Start of Records to use

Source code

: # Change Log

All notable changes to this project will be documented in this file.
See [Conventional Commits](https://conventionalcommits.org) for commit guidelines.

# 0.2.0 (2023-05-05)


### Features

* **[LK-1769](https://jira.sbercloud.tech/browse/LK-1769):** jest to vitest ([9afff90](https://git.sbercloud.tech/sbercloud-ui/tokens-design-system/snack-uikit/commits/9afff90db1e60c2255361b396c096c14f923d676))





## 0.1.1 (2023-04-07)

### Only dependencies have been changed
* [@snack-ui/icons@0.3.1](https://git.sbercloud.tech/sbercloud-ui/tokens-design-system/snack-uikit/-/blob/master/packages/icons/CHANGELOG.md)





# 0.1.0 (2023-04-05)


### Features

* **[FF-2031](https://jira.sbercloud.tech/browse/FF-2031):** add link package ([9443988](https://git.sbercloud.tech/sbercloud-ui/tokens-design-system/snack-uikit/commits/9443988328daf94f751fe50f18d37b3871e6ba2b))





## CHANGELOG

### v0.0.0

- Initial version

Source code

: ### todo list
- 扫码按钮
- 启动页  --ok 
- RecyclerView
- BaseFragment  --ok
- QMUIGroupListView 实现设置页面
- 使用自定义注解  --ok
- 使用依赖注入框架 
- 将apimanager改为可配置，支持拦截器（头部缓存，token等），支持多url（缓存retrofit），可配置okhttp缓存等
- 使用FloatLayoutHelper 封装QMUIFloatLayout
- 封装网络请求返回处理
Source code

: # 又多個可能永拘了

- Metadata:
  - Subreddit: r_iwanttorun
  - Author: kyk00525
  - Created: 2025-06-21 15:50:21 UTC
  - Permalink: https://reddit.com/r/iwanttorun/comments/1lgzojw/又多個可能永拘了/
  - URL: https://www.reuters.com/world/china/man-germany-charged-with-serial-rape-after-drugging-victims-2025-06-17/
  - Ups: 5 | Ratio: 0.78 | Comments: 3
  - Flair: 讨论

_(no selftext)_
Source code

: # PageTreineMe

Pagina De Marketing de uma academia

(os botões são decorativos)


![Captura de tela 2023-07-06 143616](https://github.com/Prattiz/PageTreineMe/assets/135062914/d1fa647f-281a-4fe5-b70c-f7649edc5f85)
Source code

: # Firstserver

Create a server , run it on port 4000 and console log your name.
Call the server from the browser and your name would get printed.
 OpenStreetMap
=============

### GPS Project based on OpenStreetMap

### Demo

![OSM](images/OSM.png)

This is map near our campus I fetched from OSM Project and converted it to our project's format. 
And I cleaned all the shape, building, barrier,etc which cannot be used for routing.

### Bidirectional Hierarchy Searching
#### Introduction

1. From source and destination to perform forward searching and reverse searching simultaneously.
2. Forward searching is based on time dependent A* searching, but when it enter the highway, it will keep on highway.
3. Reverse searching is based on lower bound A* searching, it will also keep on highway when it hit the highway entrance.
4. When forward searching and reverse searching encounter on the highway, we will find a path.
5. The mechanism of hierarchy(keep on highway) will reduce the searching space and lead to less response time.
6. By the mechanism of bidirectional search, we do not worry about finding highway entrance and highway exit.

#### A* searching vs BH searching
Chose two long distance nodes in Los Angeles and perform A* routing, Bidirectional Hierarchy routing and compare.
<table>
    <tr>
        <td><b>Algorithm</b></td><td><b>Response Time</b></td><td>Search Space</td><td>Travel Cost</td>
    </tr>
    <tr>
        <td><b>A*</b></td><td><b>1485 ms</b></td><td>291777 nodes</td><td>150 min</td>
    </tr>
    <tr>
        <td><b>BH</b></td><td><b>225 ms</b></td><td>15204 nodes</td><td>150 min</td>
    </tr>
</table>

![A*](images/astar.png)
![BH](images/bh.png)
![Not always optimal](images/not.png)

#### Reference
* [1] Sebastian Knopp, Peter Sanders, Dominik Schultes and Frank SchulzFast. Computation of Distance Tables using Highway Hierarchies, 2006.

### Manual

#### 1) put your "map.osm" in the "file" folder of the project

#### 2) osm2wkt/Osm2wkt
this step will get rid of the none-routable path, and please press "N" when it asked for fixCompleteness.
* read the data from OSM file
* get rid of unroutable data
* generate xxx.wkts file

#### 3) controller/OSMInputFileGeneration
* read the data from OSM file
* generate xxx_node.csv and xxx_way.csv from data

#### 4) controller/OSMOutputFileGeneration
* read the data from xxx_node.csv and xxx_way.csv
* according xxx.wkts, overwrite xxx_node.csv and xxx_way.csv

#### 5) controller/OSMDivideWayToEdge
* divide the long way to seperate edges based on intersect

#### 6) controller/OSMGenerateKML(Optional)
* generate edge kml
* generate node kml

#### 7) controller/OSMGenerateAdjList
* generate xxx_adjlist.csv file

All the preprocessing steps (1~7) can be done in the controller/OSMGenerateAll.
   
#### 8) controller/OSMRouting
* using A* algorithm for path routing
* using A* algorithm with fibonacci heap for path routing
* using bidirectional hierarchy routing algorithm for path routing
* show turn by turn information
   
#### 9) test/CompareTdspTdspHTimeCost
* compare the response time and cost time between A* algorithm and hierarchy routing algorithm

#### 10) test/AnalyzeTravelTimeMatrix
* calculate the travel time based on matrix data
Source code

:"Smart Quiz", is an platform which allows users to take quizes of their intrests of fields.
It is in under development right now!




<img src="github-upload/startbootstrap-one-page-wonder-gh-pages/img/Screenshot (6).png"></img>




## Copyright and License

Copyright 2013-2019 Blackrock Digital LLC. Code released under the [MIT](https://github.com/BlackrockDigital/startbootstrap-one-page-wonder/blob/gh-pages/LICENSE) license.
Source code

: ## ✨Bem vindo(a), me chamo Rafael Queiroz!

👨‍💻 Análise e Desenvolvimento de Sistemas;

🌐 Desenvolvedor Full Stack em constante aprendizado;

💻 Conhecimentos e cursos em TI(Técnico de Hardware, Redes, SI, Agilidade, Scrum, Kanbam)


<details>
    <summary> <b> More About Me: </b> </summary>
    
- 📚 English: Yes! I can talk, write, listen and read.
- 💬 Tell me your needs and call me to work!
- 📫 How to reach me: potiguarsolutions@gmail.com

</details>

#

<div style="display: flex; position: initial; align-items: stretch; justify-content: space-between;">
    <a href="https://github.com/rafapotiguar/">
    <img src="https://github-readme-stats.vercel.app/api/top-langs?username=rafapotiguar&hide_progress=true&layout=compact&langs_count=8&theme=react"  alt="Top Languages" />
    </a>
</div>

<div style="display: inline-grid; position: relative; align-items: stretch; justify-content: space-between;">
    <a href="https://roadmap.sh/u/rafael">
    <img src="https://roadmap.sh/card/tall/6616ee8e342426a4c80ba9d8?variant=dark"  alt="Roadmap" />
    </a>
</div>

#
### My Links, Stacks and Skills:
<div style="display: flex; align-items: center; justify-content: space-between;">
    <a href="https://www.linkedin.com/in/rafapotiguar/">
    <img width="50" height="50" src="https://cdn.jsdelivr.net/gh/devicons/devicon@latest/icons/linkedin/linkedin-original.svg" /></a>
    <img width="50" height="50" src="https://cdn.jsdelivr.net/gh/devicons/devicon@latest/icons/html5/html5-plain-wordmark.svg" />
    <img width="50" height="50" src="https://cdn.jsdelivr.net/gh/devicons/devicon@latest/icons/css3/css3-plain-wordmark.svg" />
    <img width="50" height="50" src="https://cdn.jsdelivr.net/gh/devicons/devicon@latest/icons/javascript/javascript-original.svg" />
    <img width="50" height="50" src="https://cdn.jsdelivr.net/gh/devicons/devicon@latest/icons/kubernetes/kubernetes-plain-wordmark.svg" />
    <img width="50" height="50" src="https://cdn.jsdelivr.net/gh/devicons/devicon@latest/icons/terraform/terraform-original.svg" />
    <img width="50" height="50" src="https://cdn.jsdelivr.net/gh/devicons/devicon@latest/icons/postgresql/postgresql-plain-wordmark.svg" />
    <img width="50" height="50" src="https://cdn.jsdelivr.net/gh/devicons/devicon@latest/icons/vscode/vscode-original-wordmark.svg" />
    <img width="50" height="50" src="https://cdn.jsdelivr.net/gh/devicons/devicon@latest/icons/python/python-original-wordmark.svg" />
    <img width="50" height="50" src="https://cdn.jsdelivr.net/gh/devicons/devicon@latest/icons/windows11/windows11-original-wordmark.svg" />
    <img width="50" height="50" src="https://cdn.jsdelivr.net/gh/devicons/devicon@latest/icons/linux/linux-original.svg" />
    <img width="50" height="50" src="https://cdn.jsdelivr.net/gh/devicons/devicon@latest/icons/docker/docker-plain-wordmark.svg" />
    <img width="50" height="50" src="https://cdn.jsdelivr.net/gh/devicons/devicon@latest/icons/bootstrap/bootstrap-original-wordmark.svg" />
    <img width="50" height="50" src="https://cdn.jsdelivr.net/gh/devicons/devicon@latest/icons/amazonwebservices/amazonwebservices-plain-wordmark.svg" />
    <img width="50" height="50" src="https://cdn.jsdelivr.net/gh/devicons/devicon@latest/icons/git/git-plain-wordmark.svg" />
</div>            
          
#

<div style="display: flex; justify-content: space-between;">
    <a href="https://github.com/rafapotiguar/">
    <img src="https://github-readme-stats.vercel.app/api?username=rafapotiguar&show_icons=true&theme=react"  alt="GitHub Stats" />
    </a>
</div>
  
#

End of Records to use
Start of Records to use

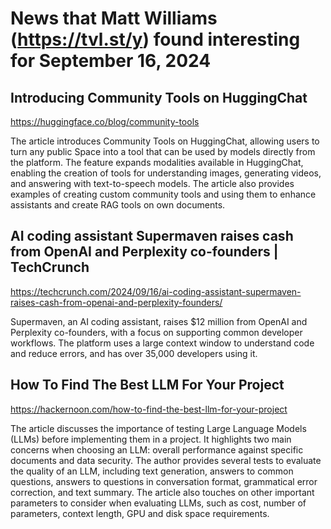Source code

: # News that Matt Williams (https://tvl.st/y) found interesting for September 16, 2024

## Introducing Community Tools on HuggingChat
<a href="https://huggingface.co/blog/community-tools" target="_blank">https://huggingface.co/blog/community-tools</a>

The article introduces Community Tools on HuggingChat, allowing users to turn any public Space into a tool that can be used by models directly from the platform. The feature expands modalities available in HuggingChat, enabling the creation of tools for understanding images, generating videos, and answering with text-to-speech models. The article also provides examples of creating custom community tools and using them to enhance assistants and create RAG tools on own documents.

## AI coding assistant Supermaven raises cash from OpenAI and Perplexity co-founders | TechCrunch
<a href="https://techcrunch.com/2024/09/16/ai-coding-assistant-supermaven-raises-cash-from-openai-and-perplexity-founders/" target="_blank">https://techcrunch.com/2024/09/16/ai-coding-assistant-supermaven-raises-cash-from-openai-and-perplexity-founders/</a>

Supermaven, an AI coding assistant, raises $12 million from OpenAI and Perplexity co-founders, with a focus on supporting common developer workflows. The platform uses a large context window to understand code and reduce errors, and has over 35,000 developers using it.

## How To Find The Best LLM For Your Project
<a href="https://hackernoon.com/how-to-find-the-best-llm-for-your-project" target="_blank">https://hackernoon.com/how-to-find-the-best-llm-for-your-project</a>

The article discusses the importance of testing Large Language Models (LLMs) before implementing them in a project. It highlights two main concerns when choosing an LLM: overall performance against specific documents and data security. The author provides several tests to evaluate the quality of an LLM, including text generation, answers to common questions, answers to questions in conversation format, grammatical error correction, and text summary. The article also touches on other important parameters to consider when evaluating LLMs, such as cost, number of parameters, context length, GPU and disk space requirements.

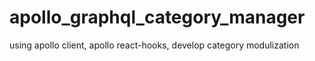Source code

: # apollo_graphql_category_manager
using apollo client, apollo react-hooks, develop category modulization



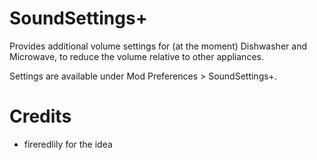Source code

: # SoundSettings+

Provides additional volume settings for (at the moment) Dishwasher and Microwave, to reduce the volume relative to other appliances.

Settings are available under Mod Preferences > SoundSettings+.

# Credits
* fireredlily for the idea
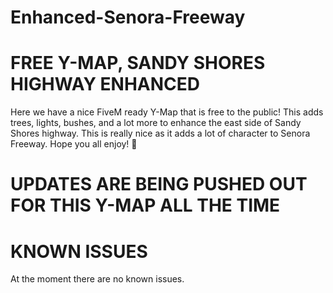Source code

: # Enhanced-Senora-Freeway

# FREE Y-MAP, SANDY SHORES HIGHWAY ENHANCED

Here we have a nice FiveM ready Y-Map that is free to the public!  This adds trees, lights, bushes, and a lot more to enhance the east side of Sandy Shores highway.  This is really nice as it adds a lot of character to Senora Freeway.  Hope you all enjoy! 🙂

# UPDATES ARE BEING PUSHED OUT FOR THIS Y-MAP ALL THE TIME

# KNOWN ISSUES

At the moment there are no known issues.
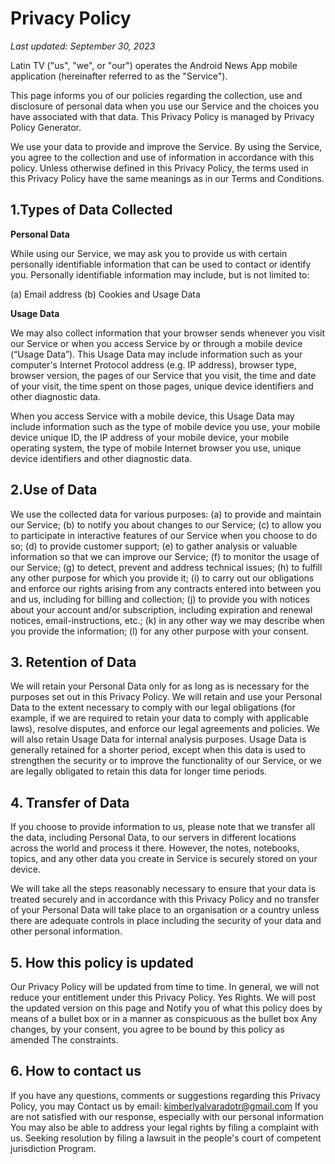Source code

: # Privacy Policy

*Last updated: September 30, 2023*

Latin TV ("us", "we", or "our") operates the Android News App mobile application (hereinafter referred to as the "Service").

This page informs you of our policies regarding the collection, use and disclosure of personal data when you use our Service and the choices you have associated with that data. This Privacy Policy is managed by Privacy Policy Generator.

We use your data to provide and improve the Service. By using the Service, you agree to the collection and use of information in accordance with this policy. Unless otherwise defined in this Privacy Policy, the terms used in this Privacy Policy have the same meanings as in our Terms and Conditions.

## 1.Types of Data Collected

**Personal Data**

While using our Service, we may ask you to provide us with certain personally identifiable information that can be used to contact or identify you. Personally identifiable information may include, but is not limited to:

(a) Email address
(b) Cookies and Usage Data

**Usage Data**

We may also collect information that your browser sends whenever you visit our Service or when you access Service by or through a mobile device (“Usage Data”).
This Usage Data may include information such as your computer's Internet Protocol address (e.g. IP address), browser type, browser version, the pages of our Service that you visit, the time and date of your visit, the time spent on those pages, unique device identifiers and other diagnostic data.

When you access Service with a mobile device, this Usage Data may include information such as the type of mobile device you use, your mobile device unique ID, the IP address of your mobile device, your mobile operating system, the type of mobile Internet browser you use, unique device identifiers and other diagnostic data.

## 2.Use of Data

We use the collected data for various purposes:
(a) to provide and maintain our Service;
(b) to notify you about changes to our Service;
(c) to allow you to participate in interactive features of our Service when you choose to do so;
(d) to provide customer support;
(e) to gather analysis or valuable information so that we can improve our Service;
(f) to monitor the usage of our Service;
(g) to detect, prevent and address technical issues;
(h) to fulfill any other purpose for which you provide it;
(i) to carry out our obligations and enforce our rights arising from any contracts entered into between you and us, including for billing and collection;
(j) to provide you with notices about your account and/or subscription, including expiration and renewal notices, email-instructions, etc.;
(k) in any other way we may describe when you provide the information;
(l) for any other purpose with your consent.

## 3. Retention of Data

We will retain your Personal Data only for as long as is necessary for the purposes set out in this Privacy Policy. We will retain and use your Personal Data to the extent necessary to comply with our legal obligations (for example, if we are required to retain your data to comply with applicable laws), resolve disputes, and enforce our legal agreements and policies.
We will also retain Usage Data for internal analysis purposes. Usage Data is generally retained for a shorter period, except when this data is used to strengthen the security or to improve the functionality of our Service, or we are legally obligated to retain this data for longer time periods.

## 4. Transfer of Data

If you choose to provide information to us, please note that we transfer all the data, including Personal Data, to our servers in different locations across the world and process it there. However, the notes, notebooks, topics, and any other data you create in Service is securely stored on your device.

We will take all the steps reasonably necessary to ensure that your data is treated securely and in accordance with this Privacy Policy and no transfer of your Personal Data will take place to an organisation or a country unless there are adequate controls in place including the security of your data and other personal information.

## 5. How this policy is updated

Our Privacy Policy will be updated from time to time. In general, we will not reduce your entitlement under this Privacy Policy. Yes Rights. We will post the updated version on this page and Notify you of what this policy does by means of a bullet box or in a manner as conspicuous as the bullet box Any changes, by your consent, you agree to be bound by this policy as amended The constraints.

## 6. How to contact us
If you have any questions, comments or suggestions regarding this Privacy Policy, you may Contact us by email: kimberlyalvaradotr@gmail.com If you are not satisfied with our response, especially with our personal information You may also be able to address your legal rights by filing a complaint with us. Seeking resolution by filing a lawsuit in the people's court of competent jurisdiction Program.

End of Records to use

*Work request:*
Once you find the string "enforce" in a line of the records, copy that line.

*Written answer:*
(i) to carry out our obligations and enforce our rights arising from any contracts entered into between you and us, including for billing and collection;
We will retain your Personal Data only for as long as is necessary for the purposes set out in this Privacy Policy. We will retain and use your Personal Data to the extent necessary to comply with our legal obligations (for example, if we are required to retain your data to comply with applicable laws), resolve disputes, and enforce our legal agreements and policies.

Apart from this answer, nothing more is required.